■ What the task requires ■
Reproduce the listing that follows in full. Omit its images.

■ Task material ■
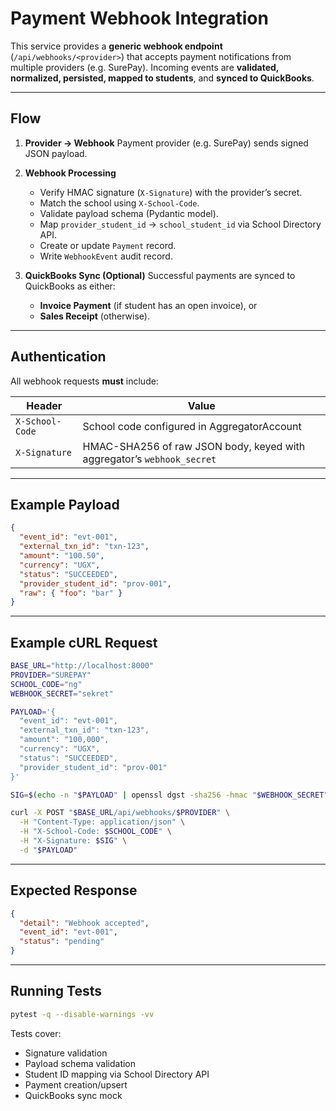 # Payment Webhook Integration

This service provides a **generic webhook endpoint** (`/api/webhooks/<provider>`) that accepts payment notifications from multiple providers (e.g. SurePay).
Incoming events are **validated, normalized, persisted, mapped to students**, and **synced to QuickBooks**.

---

## Flow

1. **Provider → Webhook**
   Payment provider (e.g. SurePay) sends signed JSON payload.

2. **Webhook Processing**

   * Verify HMAC signature (`X-Signature`) with the provider’s secret.
   * Match the school using `X-School-Code`.
   * Validate payload schema (Pydantic model).
   * Map `provider_student_id` → `school_student_id` via School Directory API.
   * Create or update `Payment` record.
   * Write `WebhookEvent` audit record.

3. **QuickBooks Sync (Optional)**
   Successful payments are synced to QuickBooks as either:

   * **Invoice Payment** (if student has an open invoice), or
   * **Sales Receipt** (otherwise).

---

## Authentication

All webhook requests **must** include:

| Header          | Value                                                                  |
| --------------- | ---------------------------------------------------------------------- |
| `X-School-Code` | School code configured in AggregatorAccount                            |
| `X-Signature`   | HMAC-SHA256 of raw JSON body, keyed with aggregator’s `webhook_secret` |

---

## Example Payload

```json
{
  "event_id": "evt-001",
  "external_txn_id": "txn-123",
  "amount": "100.50",
  "currency": "UGX",
  "status": "SUCCEEDED",
  "provider_student_id": "prov-001",
  "raw": { "foo": "bar" }
}
```

---

## Example cURL Request

```bash
BASE_URL="http://localhost:8000"
PROVIDER="SUREPAY"
SCHOOL_CODE="ng"
WEBHOOK_SECRET="sekret"

PAYLOAD='{
  "event_id": "evt-001",
  "external_txn_id": "txn-123",
  "amount": "100,000",
  "currency": "UGX",
  "status": "SUCCEEDED",
  "provider_student_id": "prov-001"
}'

SIG=$(echo -n "$PAYLOAD" | openssl dgst -sha256 -hmac "$WEBHOOK_SECRET" | cut -d" " -f2)

curl -X POST "$BASE_URL/api/webhooks/$PROVIDER" \
  -H "Content-Type: application/json" \
  -H "X-School-Code: $SCHOOL_CODE" \
  -H "X-Signature: $SIG" \
  -d "$PAYLOAD"
```

---

## Expected Response

```json
{
  "detail": "Webhook accepted",
  "event_id": "evt-001",
  "status": "pending"
}
```

---

## Running Tests

```bash
pytest -q --disable-warnings -vv
```

Tests cover:

* Signature validation
* Payload schema validation
* Student ID mapping via School Directory API
* Payment creation/upsert
* QuickBooks sync mock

■ Answer to the problem ■
 # Payment Webhook Integration

This service provides a **generic webhook endpoint** (`/api/webhooks/<provider>`) that accepts payment notifications from multiple providers (e.g. SurePay).
Incoming events are **validated, normalized, persisted, mapped to students**, and **synced to QuickBooks**.

---

## Flow

1. **Provider → Webhook**
   Payment provider (e.g. SurePay) sends signed JSON payload.

2. **Webhook Processing**

   * Verify HMAC signature (`X-Signature`) with the provider’s secret.
   * Match the school using `X-School-Code`.
   * Validate payload schema (Pydantic model).
   * Map `provider_student_id` → `school_student_id` via School Directory API.
   * Create or update `Payment` record.
   * Write `WebhookEvent` audit record.

3. **QuickBooks Sync (Optional)**
   Successful payments are synced to QuickBooks as either:

   * **Invoice Payment** (if student has an open invoice), or
   * **Sales Receipt** (otherwise).

---

## Authentication

All webhook requests **must** include:

| Header          | Value                                                                  |
| --------------- | ---------------------------------------------------------------------- |
| `X-School-Code` | School code configured in AggregatorAccount                            |
| `X-Signature`   | HMAC-SHA256 of raw JSON body, keyed with aggregator’s `webhook_secret` |

---

## Example Payload

```json
{
  "event_id": "evt-001",
  "external_txn_id": "txn-123",
  "amount": "100.50",
  "currency": "UGX",
  "status": "SUCCEEDED",
  "provider_student_id": "prov-001",
  "raw": { "foo": "bar" }
}
```

---

## Example cURL Request

```bash
BASE_URL="http://localhost:8000"
PROVIDER="SUREPAY"
SCHOOL_CODE="ng"
WEBHOOK_SECRET="sekret"

PAYLOAD='{
  "event_id": "evt-001",
  "external_txn_id": "txn-123",
  "amount": "100,000",
  "currency": "UGX",
  "status": "SUCCEEDED",
  "provider_student_id": "prov-001"
}'

SIG=$(echo -n "$PAYLOAD" | openssl dgst -sha256 -hmac "$WEBHOOK_SECRET" | cut -d" " -f2)

curl -X POST "$BASE_URL/api/webhooks/$PROVIDER" \
  -H "Content-Type: application/json" \
  -H "X-School-Code: $SCHOOL_CODE" \
  -H "X-Signature: $SIG" \
  -d "$PAYLOAD"
```

---

## Expected Response

```json
{
  "detail": "Webhook accepted",
  "event_id": "evt-001",
  "status": "pending"
}
```

---

## Running Tests

```bash
pytest -q --disable-warnings -vv
```

Tests cover:

* Signature validation
* Payload schema validation
* Student ID mapping via School Directory API
* Payment creation/upsert
* QuickBooks sync mock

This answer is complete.